The proposed robust sliding mode learning control (RSMLC) is a new control
approach that uses immediate feedback from the closed-loop system to improve tracking performance. A recursive learning technique is integrated with the sliding mode controller to ensure that the tracking error and sliding variables asymptotically converge to zero, which can be guaranteed within the framework of the proposed control approach. Moreover, the proposed controller design does not require system uncertainty and its upper limits. Thus, these benefits can be significantly simplified and mitigated by the design and implementation of RSMLC for DC motor applications. In comparison with conventional sliding mode control (CSMC), the RSMLC structure does not contain an explicit switching element, so the chattering phenomenon will be eliminated. Meanwhile, it will preserve the CSMC’s durability feature.

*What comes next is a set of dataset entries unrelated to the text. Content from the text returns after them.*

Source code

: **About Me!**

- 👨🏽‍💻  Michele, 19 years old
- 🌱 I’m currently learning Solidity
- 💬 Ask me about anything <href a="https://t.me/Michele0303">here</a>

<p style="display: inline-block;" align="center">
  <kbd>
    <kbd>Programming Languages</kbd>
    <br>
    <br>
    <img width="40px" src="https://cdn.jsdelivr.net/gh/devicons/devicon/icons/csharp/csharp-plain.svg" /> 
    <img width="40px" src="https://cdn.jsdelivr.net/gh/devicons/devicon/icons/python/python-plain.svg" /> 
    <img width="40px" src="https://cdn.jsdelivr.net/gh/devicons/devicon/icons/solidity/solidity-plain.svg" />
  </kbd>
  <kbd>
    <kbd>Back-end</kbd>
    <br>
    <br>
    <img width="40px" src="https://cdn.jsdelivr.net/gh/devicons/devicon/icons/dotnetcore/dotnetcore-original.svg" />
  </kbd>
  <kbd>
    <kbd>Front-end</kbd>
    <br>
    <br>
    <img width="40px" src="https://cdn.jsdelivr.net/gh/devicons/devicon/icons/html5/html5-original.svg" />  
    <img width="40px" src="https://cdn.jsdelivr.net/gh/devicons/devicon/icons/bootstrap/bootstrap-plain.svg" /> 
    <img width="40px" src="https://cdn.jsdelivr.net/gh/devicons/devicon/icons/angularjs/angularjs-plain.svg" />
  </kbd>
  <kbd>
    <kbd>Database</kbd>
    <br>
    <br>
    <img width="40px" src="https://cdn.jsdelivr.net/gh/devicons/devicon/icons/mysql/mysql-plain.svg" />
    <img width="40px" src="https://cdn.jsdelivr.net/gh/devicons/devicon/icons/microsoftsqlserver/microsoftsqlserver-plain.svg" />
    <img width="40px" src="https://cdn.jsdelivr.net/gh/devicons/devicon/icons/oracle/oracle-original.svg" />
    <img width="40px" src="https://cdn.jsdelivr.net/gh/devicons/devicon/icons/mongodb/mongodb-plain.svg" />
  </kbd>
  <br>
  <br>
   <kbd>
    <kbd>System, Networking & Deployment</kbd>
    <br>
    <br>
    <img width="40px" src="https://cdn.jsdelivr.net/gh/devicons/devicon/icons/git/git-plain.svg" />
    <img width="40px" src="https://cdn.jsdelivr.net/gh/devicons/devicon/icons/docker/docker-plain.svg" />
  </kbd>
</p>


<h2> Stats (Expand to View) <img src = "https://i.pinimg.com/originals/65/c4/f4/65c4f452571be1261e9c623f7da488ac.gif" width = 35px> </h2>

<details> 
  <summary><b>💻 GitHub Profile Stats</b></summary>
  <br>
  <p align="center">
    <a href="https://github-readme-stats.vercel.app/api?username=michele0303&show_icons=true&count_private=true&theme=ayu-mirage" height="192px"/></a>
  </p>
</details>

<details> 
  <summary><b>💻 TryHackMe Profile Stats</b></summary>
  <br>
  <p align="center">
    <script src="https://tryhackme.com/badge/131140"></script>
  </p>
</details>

Based on Lyapunov criteria, the stability and convergence analysis of the proposed controller were rigorously proved. Additionally, CSMC and SMLC controllers have been shown to outperform proportional integral derivative (PID) controllers in systems with nonlinear dynamics, high-order systems, or uncertainties. Finally, simulation studies of the DC
motor system were carried out under the proposed controller. In contrast, the CSMC simulation results are also presented for comparison purposes and to verify the validity and effectiveness of the proposed RSMLC via CSMC and PID controllers.